---------- DATA SHOWN ----------

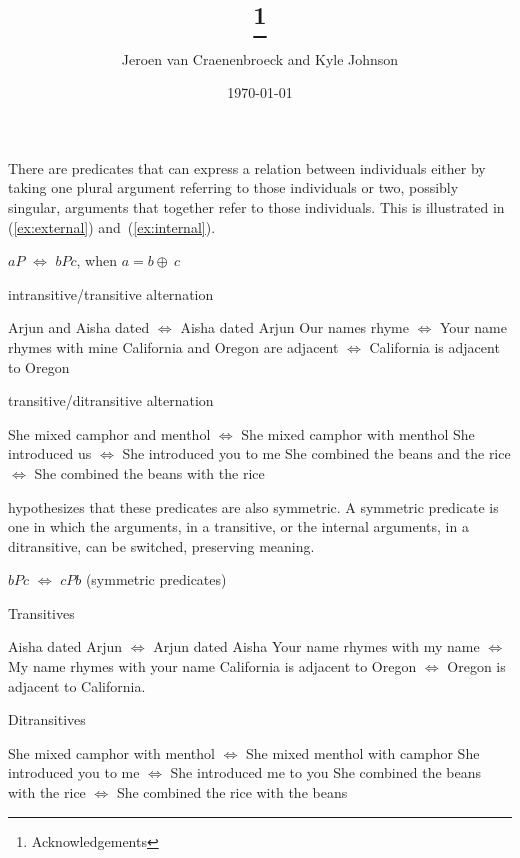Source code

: \documentclass[twoside, 12pt]{article}
\title{\paper\thanks{Acknowledgements}}
\author{Jeroen van Craenenbroeck and Kyle Johnson}
\date{\today}
\begin{document}
\begin{titlepage} 
\maketitle 
\thispagestyle{empty}
\begin{abstract}

 \noindent 
 
 \end{abstract}
 \end{titlepage} 

\thispagestyle{empty}
\noindent
There are predicates that can express a relation between individuals either by taking one plural argument referring to those individuals or two, possibly singular, arguments that together refer to those individuals. This is illustrated in (\ref{ex:external}) and~(\ref{ex:internal}).
\begin{exe}
\raggedright
\ex \label{ex:plainsymm} $aP$ $\Leftrightarrow$ $bPc$, when $a = b \oplus\ c$
\begin{xlist}
  \ex \label{ex:external} intransitive/transitive alternation
  \begin{xlist}
    \ex Arjun and Aisha dated $\Leftrightarrow$ Aisha dated Arjun
    \ex Our names rhyme $\Leftrightarrow$ Your name rhymes with mine
    \ex California and Oregon are adjacent $\Leftrightarrow$ California is adjacent to Oregon
  \end{xlist}
  \ex \label{ex:internal} transitive/ditransitive alternation
  \begin{xlist}
    \ex She mixed camphor and menthol $\Leftrightarrow$ She mixed camphor with menthol
    \ex She introduced us $\Leftrightarrow$ She introduced you to me
    \ex She combined the beans and the rice $\Leftrightarrow$ She combined the beans with the rice
  \end{xlist}
\end{xlist}
\end{exe}
\citet{Winter:2018} hypothesizes that these predicates are also symmetric. A symmetric predicate is one in which the arguments, in a transitive, or the internal arguments, in a ditransitive, can be switched, preserving meaning.
\begin{exe}
\raggedright
  \ex \label{ex:symm} $bPc$ $\Leftrightarrow$ $cPb$ (symmetric predicates)
  \begin{xlist}
  \ex \label{ex:symmtrans} Transitives
  \begin{xlist}
    \ex Aisha dated Arjun $\Leftrightarrow$ Arjun dated Aisha
    \ex Your name rhymes with my name $\Leftrightarrow$ My name rhymes with your name
    \ex California is adjacent to Oregon $\Leftrightarrow$ Oregon is adjacent to California.
  \end{xlist}
  \ex Ditransitives
  \begin{xlist}
    \ex She mixed camphor with menthol $\Leftrightarrow$ She mixed menthol with camphor 
    \ex She introduced you to me $\Leftrightarrow$ She introduced me to you
    \ex She combined the beans with the rice $\Leftrightarrow$ She combined the rice with the beans
  \end{xlist}
\end{xlist}
\end{exe}
\end{document}
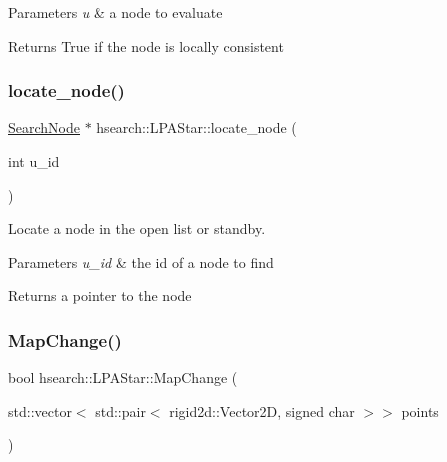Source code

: \begin{DoxyParams}{Parameters}
{\em u} & a node to evaluate \\
\hline
\end{DoxyParams}
\begin{DoxyReturn}{Returns}
True if the node is locally consistent 
\end{DoxyReturn}
\mbox{\label{classhsearch_1_1LPAStar_ad5b74c1a38d9db460324fcb1784ac114}} 
\subsubsection{\texorpdfstring{locate\+\_\+node()}{locate\_node()}}
{\footnotesize\ttfamily \hyperlink{structhsearch_1_1SearchNode}{Search\+Node} $\ast$ hsearch\+::\+L\+P\+A\+Star\+::locate\+\_\+node (\begin{DoxyParamCaption}\item[{int}]{u\+\_\+id }\end{DoxyParamCaption})\hspace{0.3cm}{\ttfamily [protected]}}



Locate a node in the open list or standby. 


\begin{DoxyParams}{Parameters}
{\em u\+\_\+id} & the id of a node to find \\
\hline
\end{DoxyParams}
\begin{DoxyReturn}{Returns}
a pointer to the node 
\end{DoxyReturn}
\mbox{\label{classhsearch_1_1LPAStar_ad5ba304f7a500b285d4878ee2090f7c3}} 
\subsubsection{\texorpdfstring{Map\+Change()}{MapChange()}}
{\footnotesize\ttfamily bool hsearch\+::\+L\+P\+A\+Star\+::\+Map\+Change (\begin{DoxyParamCaption}\item[{std\+::vector$<$ std\+::pair$<$ rigid2d\+::\+Vector2D, signed char $>$$>$}]{points }\end{DoxyParamCaption})}



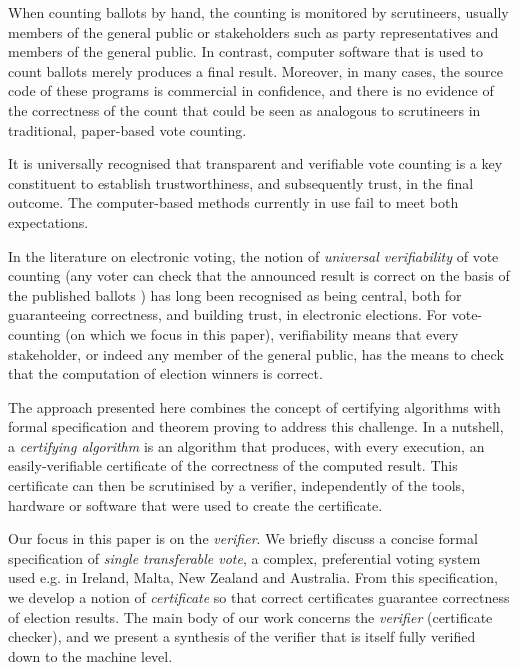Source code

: \documentclass{llncs}
\begin{document}
When counting ballots by hand,  the counting is monitored by
scrutineers, usually members of the general public or stakeholders
such as party representatives and members of the general public. 
%
In contrast,  computer software that is used to count ballots 
merely produces a final result. Moreover, in many cases, the source
code of these programs is commercial in confidence, and there is no
evidence of the correctness of the count that could be seen as
analogous to scrutineers in traditional, paper-based vote counting.

It is universally recognised that transparent and verifiable vote
counting is a key constituent to 
establish trustworthiness, and subsequently trust, in the final outcome. 
The computer-based methods 
currently in use fail to meet both expectations.  

In the literature on electronic voting, the notion of \emph{universal
verifiability} of vote counting (any voter can check that the
announced result is correct on the basis of the published ballots
\cite{Kremer:2010:EVE}) has long been recognised as being
central,
both for guaranteeing  correctness, and building trust,
in electronic elections. For vote-counting (on which we focus in
this paper), verifiability means that every stakeholder, or indeed
any
member of the general public, has the means to check that the
computation
of election winners is correct.

The approach presented here combines the concept of certifying
algorithms \cite{McConnell:2011:CA} with formal specification and
theorem proving to address this challenge. In a nutshell, a
\emph{certifying algorithm} is an algorithm that produces, with
every execution, an easily-verifiable certificate of the correctness
of the computed result.  This certificate can then be scrutinised by
a verifier, independently of the tools, hardware or software that
were used to create the certificate. 

Our focus in this paper is on the \emph{verifier}. We briefly
discuss a 
concise formal specification of \emph{single transferable vote}, a
complex, preferential voting system used e.g. in Ireland, Malta, New
Zealand and Australia. From this specification, we develop a notion
of \emph{certificate} so that correct certificates guarantee
correctness of election results. The main body of our work concerns
the \emph{verifier} (certificate checker), and we present a
synthesis of the verifier that is itself fully verified down to the
machine level. 
\end{document}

----------

TASK TO COMPLETE>
Return the entries verbatim without images.

RESPONSE TO THIS TASK>
Source code

: \documentclass[twoside, 12pt]{article}
\title{\paper\thanks{Acknowledgements}}
\author{Jeroen van Craenenbroeck and Kyle Johnson}
\date{\today}
\begin{document}
\begin{titlepage} 
\maketitle 
\thispagestyle{empty}
\begin{abstract}

 \noindent 
 
 \end{abstract}
 \end{titlepage} 

\thispagestyle{empty}
\noindent
There are predicates that can express a relation between individuals either by taking one plural argument referring to those individuals or two, possibly singular, arguments that together refer to those individuals. This is illustrated in (\ref{ex:external}) and~(\ref{ex:internal}).
\begin{exe}
\raggedright
\ex \label{ex:plainsymm} $aP$ $\Leftrightarrow$ $bPc$, when $a = b \oplus\ c$
\begin{xlist}
  \ex \label{ex:external} intransitive/transitive alternation
  \begin{xlist}
    \ex Arjun and Aisha dated $\Leftrightarrow$ Aisha dated Arjun
    \ex Our names rhyme $\Leftrightarrow$ Your name rhymes with mine
    \ex California and Oregon are adjacent $\Leftrightarrow$ California is adjacent to Oregon
  \end{xlist}
  \ex \label{ex:internal} transitive/ditransitive alternation
  \begin{xlist}
    \ex She mixed camphor and menthol $\Leftrightarrow$ She mixed camphor with menthol
    \ex She introduced us $\Leftrightarrow$ She introduced you to me
    \ex She combined the beans and the rice $\Leftrightarrow$ She combined the beans with the rice
  \end{xlist}
\end{xlist}
\end{exe}
\citet{Winter:2018} hypothesizes that these predicates are also symmetric. A symmetric predicate is one in which the arguments, in a transitive, or the internal arguments, in a ditransitive, can be switched, preserving meaning.
\begin{exe}
\raggedright
  \ex \label{ex:symm} $bPc$ $\Leftrightarrow$ $cPb$ (symmetric predicates)
  \begin{xlist}
  \ex \label{ex:symmtrans} Transitives
  \begin{xlist}
    \ex Aisha dated Arjun $\Leftrightarrow$ Arjun dated Aisha
    \ex Your name rhymes with my name $\Leftrightarrow$ My name rhymes with your name
    \ex California is adjacent to Oregon $\Leftrightarrow$ Oregon is adjacent to California.
  \end{xlist}
  \ex Ditransitives
  \begin{xlist}
    \ex She mixed camphor with menthol $\Leftrightarrow$ She mixed menthol with camphor 
    \ex She introduced you to me $\Leftrightarrow$ She introduced me to you
    \ex She combined the beans with the rice $\Leftrightarrow$ She combined the rice with the beans
  \end{xlist}
\end{xlist}
\end{exe}
\end{document}
Source code

: \begin{DoxyParams}{Parameters}
{\em u} & a node to evaluate \\
\hline
\end{DoxyParams}
\begin{DoxyReturn}{Returns}
True if the node is locally consistent 
\end{DoxyReturn}
\mbox{\label{classhsearch_1_1LPAStar_ad5b74c1a38d9db460324fcb1784ac114}} 
\subsubsection{\texorpdfstring{locate\+\_\+node()}{locate\_node()}}
{\footnotesize\ttfamily \hyperlink{structhsearch_1_1SearchNode}{Search\+Node} $\ast$ hsearch\+::\+L\+P\+A\+Star\+::locate\+\_\+node (\begin{DoxyParamCaption}\item[{int}]{u\+\_\+id }\end{DoxyParamCaption})\hspace{0.3cm}{\ttfamily [protected]}}



Locate a node in the open list or standby. 


\begin{DoxyParams}{Parameters}
{\em u\+\_\+id} & the id of a node to find \\
\hline
\end{DoxyParams}
\begin{DoxyReturn}{Returns}
a pointer to the node 
\end{DoxyReturn}
\mbox{\label{classhsearch_1_1LPAStar_ad5ba304f7a500b285d4878ee2090f7c3}} 
\subsubsection{\texorpdfstring{Map\+Change()}{MapChange()}}
{\footnotesize\ttfamily bool hsearch\+::\+L\+P\+A\+Star\+::\+Map\+Change (\begin{DoxyParamCaption}\item[{std\+::vector$<$ std\+::pair$<$ rigid2d\+::\+Vector2D, signed char $>$$>$}]{points }\end{DoxyParamCaption})}



Source code

: \documentclass{llncs}
\begin{document}
When counting ballots by hand,  the counting is monitored by
scrutineers, usually members of the general public or stakeholders
such as party representatives and members of the general public. 
%
In contrast,  computer software that is used to count ballots 
merely produces a final result. Moreover, in many cases, the source
code of these programs is commercial in confidence, and there is no
evidence of the correctness of the count that could be seen as
analogous to scrutineers in traditional, paper-based vote counting.

It is universally recognised that transparent and verifiable vote
counting is a key constituent to 
establish trustworthiness, and subsequently trust, in the final outcome. 
The computer-based methods 
currently in use fail to meet both expectations.  

In the literature on electronic voting, the notion of \emph{universal
verifiability} of vote counting (any voter can check that the
announced result is correct on the basis of the published ballots
\cite{Kremer:2010:EVE}) has long been recognised as being
central,
both for guaranteeing  correctness, and building trust,
in electronic elections. For vote-counting (on which we focus in
this paper), verifiability means that every stakeholder, or indeed
any
member of the general public, has the means to check that the
computation
of election winners is correct.

The approach presented here combines the concept of certifying
algorithms \cite{McConnell:2011:CA} with formal specification and
theorem proving to address this challenge. In a nutshell, a
\emph{certifying algorithm} is an algorithm that produces, with
every execution, an easily-verifiable certificate of the correctness
of the computed result.  This certificate can then be scrutinised by
a verifier, independently of the tools, hardware or software that
were used to create the certificate. 

Our focus in this paper is on the \emph{verifier}. We briefly
discuss a 
concise formal specification of \emph{single transferable vote}, a
complex, preferential voting system used e.g. in Ireland, Malta, New
Zealand and Australia. From this specification, we develop a notion
of \emph{certificate} so that correct certificates guarantee
correctness of election results. The main body of our work concerns
the \emph{verifier} (certificate checker), and we present a
synthesis of the verifier that is itself fully verified down to the
machine level. 
\end{document}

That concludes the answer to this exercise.